Exercise instructions
From the listing below, output only the lines starting at the line that has "- **Desplazamiento del" and ending at the line that has "[http://kambing.ui.ac.id/ubuntu](http://kambing.ui.ac.id/ubuntu)", exactly as they appear, ends included.

Supplied material
◇ ◇ ◇ ◇
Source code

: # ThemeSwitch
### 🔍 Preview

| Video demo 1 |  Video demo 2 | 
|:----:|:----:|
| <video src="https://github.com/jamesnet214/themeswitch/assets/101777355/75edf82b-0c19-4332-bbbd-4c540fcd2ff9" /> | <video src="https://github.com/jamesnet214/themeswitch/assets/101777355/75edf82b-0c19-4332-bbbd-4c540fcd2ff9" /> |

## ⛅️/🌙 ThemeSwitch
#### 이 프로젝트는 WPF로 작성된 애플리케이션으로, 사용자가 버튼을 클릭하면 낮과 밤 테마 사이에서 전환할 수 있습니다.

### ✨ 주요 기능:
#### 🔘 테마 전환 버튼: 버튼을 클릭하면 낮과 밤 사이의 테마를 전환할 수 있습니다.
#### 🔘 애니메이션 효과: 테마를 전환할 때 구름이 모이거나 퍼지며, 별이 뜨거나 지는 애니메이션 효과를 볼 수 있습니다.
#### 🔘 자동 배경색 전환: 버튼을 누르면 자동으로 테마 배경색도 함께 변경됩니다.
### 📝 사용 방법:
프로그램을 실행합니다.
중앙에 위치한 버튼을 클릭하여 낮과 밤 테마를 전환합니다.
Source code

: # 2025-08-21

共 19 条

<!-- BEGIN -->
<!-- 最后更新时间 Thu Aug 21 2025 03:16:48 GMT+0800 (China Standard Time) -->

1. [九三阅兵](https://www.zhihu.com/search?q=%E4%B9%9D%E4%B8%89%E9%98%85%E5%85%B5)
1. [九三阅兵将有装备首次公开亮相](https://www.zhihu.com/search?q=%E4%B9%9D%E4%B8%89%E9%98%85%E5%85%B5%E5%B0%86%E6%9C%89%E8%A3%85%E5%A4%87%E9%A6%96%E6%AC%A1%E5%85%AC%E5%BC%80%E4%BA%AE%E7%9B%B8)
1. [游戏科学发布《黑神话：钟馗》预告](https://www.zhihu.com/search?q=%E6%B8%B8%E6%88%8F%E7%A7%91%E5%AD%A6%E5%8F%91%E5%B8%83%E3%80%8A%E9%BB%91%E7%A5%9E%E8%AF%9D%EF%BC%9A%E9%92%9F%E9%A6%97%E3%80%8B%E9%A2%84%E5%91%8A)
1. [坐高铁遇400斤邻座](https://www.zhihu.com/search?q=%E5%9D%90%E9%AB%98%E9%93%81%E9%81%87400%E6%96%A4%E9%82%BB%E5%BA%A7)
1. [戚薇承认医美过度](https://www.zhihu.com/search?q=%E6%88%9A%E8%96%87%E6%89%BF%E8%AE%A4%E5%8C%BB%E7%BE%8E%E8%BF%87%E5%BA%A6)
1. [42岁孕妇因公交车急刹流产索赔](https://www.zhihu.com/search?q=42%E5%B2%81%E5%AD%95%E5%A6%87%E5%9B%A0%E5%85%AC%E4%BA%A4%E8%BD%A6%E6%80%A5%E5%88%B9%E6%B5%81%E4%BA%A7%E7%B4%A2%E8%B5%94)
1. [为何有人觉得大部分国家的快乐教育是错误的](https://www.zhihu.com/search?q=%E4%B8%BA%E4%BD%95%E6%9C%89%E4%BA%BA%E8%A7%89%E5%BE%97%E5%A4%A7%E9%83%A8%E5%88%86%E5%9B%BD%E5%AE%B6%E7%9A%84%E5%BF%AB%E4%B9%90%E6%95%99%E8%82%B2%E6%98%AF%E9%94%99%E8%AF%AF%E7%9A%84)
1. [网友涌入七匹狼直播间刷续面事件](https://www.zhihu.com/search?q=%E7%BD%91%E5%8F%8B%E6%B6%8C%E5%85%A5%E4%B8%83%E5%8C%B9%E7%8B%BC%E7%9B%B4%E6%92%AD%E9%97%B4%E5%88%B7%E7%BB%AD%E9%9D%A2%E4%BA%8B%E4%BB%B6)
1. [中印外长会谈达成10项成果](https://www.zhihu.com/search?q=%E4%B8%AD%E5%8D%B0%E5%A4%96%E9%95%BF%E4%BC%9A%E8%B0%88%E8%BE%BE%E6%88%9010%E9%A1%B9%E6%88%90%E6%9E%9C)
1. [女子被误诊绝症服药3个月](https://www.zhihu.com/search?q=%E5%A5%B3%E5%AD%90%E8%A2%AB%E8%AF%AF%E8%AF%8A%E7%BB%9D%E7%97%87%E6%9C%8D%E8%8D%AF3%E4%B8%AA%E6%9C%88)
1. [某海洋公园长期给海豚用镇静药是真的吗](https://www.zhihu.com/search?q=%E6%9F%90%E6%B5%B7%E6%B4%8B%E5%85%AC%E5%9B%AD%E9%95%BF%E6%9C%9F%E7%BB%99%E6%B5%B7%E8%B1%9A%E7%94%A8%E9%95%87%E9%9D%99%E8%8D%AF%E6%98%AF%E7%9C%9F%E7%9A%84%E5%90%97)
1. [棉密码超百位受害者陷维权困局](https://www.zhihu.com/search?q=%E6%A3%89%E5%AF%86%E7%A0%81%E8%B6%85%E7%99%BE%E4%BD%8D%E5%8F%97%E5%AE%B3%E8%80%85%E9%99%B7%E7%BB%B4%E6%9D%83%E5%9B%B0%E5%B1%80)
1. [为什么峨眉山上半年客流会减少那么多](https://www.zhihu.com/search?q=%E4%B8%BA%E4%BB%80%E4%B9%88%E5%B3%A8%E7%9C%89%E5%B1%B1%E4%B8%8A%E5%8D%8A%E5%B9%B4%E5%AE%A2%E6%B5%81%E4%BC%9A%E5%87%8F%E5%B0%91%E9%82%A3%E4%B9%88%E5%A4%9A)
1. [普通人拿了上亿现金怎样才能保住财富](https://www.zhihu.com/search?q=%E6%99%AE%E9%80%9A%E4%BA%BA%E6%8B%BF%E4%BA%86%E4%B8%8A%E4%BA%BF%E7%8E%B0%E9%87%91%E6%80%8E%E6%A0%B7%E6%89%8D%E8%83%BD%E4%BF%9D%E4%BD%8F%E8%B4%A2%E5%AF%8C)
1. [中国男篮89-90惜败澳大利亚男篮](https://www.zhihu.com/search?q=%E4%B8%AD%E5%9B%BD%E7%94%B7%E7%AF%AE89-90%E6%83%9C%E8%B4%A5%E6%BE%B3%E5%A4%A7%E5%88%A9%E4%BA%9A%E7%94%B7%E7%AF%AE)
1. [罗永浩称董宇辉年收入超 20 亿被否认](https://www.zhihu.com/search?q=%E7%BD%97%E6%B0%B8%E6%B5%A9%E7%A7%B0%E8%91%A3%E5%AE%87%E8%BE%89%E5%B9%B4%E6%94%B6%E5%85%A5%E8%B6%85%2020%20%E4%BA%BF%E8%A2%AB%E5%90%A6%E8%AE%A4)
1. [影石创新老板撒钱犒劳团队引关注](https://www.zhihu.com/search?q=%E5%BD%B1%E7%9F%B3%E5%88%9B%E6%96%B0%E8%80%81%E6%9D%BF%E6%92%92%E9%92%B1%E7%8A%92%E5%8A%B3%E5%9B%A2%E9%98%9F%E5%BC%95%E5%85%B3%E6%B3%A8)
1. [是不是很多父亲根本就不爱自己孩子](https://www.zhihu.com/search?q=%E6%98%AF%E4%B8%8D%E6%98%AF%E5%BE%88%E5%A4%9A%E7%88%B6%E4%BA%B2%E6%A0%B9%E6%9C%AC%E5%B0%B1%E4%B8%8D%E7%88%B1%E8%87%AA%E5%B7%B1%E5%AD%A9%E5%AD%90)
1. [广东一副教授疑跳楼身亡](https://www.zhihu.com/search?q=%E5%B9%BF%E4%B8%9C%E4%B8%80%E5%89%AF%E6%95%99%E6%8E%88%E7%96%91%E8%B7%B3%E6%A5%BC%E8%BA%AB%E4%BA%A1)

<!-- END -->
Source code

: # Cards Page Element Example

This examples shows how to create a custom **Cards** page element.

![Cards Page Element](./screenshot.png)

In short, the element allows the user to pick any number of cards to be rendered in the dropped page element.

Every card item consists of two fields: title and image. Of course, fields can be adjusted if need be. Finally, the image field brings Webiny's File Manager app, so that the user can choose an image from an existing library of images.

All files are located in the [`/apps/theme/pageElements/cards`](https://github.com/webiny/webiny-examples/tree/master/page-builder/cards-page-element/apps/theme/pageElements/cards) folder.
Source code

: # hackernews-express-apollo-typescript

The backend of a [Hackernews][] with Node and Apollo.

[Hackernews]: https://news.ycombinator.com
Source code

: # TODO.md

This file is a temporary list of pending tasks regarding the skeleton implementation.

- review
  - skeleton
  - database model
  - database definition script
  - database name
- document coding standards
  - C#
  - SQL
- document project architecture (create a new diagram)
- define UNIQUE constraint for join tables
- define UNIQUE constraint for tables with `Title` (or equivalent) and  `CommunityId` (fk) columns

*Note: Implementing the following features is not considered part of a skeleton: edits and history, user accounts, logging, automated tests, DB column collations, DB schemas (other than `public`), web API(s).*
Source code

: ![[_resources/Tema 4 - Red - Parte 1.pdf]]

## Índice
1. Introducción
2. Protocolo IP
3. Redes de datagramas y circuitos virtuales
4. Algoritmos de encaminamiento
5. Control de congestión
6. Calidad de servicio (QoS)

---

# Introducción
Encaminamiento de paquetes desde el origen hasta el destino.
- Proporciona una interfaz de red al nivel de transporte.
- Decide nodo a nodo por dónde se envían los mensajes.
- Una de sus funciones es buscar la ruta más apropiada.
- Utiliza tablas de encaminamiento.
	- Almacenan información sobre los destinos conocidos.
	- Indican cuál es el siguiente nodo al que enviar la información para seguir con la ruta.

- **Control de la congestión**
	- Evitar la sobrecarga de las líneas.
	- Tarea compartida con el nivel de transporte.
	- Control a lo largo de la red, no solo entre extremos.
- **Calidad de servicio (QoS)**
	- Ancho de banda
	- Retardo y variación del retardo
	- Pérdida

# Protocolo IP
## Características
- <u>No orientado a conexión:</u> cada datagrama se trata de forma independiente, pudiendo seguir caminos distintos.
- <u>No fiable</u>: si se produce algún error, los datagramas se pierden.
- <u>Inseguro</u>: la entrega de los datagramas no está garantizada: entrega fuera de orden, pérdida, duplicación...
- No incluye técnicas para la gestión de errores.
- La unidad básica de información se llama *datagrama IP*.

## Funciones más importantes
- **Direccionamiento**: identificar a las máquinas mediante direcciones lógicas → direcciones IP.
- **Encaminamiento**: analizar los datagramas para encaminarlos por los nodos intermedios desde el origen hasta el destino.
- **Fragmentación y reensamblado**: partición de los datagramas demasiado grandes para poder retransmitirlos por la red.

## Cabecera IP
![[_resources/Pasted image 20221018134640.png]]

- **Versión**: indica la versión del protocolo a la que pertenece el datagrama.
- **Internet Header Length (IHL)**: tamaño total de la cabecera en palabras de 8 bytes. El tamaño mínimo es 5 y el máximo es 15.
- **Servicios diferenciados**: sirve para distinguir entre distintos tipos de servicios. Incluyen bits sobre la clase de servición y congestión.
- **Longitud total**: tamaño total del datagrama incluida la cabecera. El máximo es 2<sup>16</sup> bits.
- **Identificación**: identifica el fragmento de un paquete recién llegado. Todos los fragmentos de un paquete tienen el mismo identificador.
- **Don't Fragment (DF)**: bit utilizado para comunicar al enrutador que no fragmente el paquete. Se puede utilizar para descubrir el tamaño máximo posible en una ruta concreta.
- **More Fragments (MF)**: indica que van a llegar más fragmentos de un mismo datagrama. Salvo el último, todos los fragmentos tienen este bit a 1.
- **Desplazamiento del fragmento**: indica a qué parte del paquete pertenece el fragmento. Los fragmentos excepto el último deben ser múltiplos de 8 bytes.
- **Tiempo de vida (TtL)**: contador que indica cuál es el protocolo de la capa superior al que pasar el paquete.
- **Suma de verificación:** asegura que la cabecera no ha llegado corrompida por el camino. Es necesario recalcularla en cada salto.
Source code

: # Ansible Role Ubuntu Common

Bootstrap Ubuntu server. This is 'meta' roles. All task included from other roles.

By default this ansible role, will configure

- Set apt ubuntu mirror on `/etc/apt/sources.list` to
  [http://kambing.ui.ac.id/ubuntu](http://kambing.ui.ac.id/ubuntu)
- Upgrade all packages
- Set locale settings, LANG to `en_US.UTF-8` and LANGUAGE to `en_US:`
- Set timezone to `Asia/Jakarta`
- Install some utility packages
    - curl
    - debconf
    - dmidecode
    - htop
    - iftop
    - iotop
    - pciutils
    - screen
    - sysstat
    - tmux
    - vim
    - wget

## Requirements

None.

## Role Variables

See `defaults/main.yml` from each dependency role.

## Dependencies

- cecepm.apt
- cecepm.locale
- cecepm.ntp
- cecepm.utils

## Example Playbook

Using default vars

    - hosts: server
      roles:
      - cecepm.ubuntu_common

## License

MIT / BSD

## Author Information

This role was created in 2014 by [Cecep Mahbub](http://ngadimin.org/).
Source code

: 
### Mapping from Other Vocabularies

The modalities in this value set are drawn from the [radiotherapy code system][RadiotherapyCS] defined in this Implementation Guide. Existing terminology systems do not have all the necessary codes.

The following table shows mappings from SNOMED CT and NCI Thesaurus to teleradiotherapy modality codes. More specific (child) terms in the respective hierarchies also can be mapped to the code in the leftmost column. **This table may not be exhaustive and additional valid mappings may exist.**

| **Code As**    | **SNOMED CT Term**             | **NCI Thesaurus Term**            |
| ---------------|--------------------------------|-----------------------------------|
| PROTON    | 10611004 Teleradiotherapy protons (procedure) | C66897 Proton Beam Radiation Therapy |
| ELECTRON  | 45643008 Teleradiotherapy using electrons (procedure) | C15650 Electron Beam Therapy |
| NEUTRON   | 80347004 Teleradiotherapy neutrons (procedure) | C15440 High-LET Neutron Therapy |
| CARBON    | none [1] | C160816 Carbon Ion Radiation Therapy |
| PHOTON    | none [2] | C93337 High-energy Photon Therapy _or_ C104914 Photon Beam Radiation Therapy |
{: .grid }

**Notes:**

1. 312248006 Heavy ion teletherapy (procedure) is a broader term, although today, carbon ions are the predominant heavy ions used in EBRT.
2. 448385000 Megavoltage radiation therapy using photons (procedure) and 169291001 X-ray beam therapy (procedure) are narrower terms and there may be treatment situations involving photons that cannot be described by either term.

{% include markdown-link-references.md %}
◇ ◇ ◇ ◇
Result
- **Desplazamiento del fragmento**: indica a qué parte del paquete pertenece el fragmento. Los fragmentos excepto el último deben ser múltiplos de 8 bytes.
- **Tiempo de vida (TtL)**: contador que indica cuál es el protocolo de la capa superior al que pasar el paquete.
- **Suma de verificación:** asegura que la cabecera no ha llegado corrompida por el camino. Es necesario recalcularla en cada salto.
Source code

: # Ansible Role Ubuntu Common

Bootstrap Ubuntu server. This is 'meta' roles. All task included from other roles.

By default this ansible role, will configure

- Set apt ubuntu mirror on `/etc/apt/sources.list` to
  [http://kambing.ui.ac.id/ubuntu](http://kambing.ui.ac.id/ubuntu)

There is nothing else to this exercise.